When A Liquidity Crisis Hits. Companies in financial distress often find that their need for liquidity goes up just as the availability of traditional financing goes down. The borrowing base may shrink, the ability to get further advances may be cut off, and loans may go into default. Worse, new lenders may be unwilling to make loans given the distress. For many distressed businesses, revenues may also be declining and insufficient to cover expenses without additional financing. A liquidity crunch can quickly snowball into a liquidity crisis.

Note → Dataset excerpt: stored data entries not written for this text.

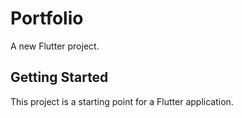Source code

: # Portfolio

A new Flutter project.

## Getting Started

This project is a starting point for a Flutter application.



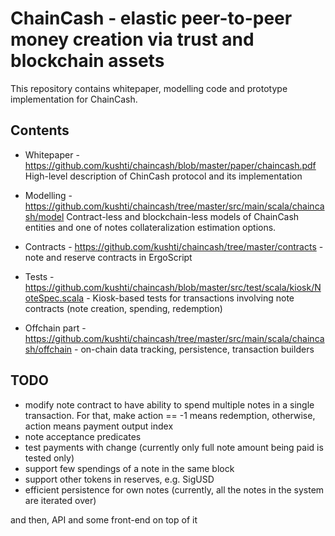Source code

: # ChainCash - elastic peer-to-peer money creation via trust and blockchain assets

This repository contains whitepaper, modelling code and prototype implementation for 
ChainCash. 

## Contents

* Whitepaper - https://github.com/kushti/chaincash/blob/master/paper/chaincash.pdf
High-level description of ChinCash protocol and its implementation

* Modelling - https://github.com/kushti/chaincash/tree/master/src/main/scala/chaincash/model
Contract-less and blockchain-less models of ChainCash entities and one of notes collateralization 
estimation options.

* Contracts - https://github.com/kushti/chaincash/tree/master/contracts - note and reserve contracts in ErgoScript
* Tests - https://github.com/kushti/chaincash/blob/master/src/test/scala/kiosk/NoteSpec.scala - Kiosk-based tests for transactions involving note
 contracts (note creation, spending, redemption)
* Offchain part - https://github.com/kushti/chaincash/tree/master/src/main/scala/chaincash/offchain - on-chain data tracking,
  persistence, transaction builders


## TODO

* modify note contract to have ability to spend multiple notes in a single transaction. 
For that, make action == -1 means redemption, otherwise, action means payment output index
* note acceptance predicates
* test payments with change (currently only full note amount being paid is tested only)
* support few spendings of a note in the same block
* support other tokens in reserves, e.g. SigUSD
* efficient persistence for own notes (currently, all the notes in the system are iterated over)

and then, API and some front-end on top of it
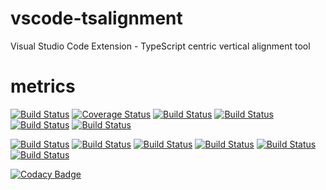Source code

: # vscode-tsalignment
Visual Studio Code Extension - TypeScript centric vertical alignment tool

# metrics
[![Build Status](https://travis-ci.org/truhlikfredy/vscode-tsalignment.svg?branch=master)](https://travis-ci.org/truhlikfredy/vscode-tsalignment)
[![Coverage Status](https://coveralls.io/repos/github/truhlikfredy/vscode-tsalignment/badge.svg?branch=master)](https://coveralls.io/github/truhlikfredy/vscode-tsalignment?branch=master)
[![Build Status](https://sonarcloud.io/api/project_badges/measure?project=ts-align&metric=alert_status)](https://sonarcloud.io/dashboard?id=ts-align) 
[![Build Status](https://sonarcloud.io/api/project_badges/measure?project=ts-align&metric=sqale_rating)](https://sonarcloud.io/dashboard?id=ts-align)
[![Build Status](https://sonarcloud.io/api/project_badges/measure?project=ts-align&metric=reliability_rating)](https://sonarcloud.io/dashboard?id=ts-align)
[![Build Status](https://sonarcloud.io/api/project_badges/measure?project=ts-align&metric=security_rating)](https://sonarcloud.io/dashboard?id=ts-align)

[![Build Status](https://sonarcloud.io/api/project_badges/measure?project=ts-align&metric=bugs)](https://sonarcloud.io/dashboard?id=ts-align)
[![Build Status](https://sonarcloud.io/api/project_badges/measure?project=ts-align&metric=code_smells)](https://sonarcloud.io/dashboard?id=ts-align)
[![Build Status](https://sonarcloud.io/api/project_badges/measure?project=ts-align&metric=duplicated_lines_density)](https://sonarcloud.io/dashboard?id=ts-align)
[![Build Status](https://sonarcloud.io/api/project_badges/measure?project=ts-align&metric=ncloc)](https://sonarcloud.io/dashboard?id=ts-align)
[![Build Status](https://sonarcloud.io/api/project_badges/measure?project=ts-align&metric=sqale_index)](https://sonarcloud.io/dashboard?id=ts-align)
[![Build Status](https://sonarcloud.io/api/project_badges/measure?project=ts-align&metric=vulnerabilities)](https://sonarcloud.io/dashboard?id=ts-align)

[![Codacy Badge](https://api.codacy.com/project/badge/Grade/d71e813e974443e5b7a7cdb7ebdda3ea)](https://www.codacy.com/app/truhlikfredy/vscode-tsalignment?utm_source=github.com&amp;utm_medium=referral&amp;utm_content=truhlikfredy/vscode-tsalignment&amp;utm_campaign=Badge_Grade)


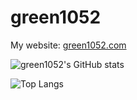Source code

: # green1052

My website: [green1052.com](https://green1052.com)

![green1052's GitHub stats](https://github-readme-stats.vercel.app/api?username=green1052&count_private=true&show_icons=true&theme=city_lights&bg_color=ffffff00&hide_border=true)

![Top Langs](https://github-readme-stats.vercel.app/api/top-langs/?username=green1052&langs_count=15&layout=compact&theme=city_lights&bg_color=ffffff00&hide_border=true)
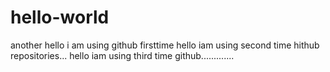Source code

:# hello-world
another
hello i am using github firsttime
hello iam using second time hithub repositories...
hello iam using third time github.............
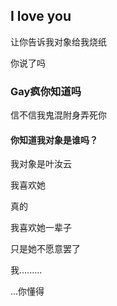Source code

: ## I love you

让你告诉我对象给我烧纸

你说了吗

### Gay疯你知道吗

信不信我鬼混附身弄死你

#### 你知道我对象是谁吗？

我对象是叶汝云

我喜欢她

真的

我喜欢她一辈子

只是她不愿意罢了

我.........

...你懂得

Insider Loans. Even if an owner, investor, or other insider might be open to making a loan, the company’s distress may raise a red flag because of the extra scrutiny often given to insider loans to a distressed company. Insiders may be concerned that if they make the loan, creditors or a bankruptcy trustee could later challenge it (and any security interest granted) in an attempt to recharacterize the loan as an equity contribution or have the debt equitably subordinated — and therefore never repaid — in a bankruptcy.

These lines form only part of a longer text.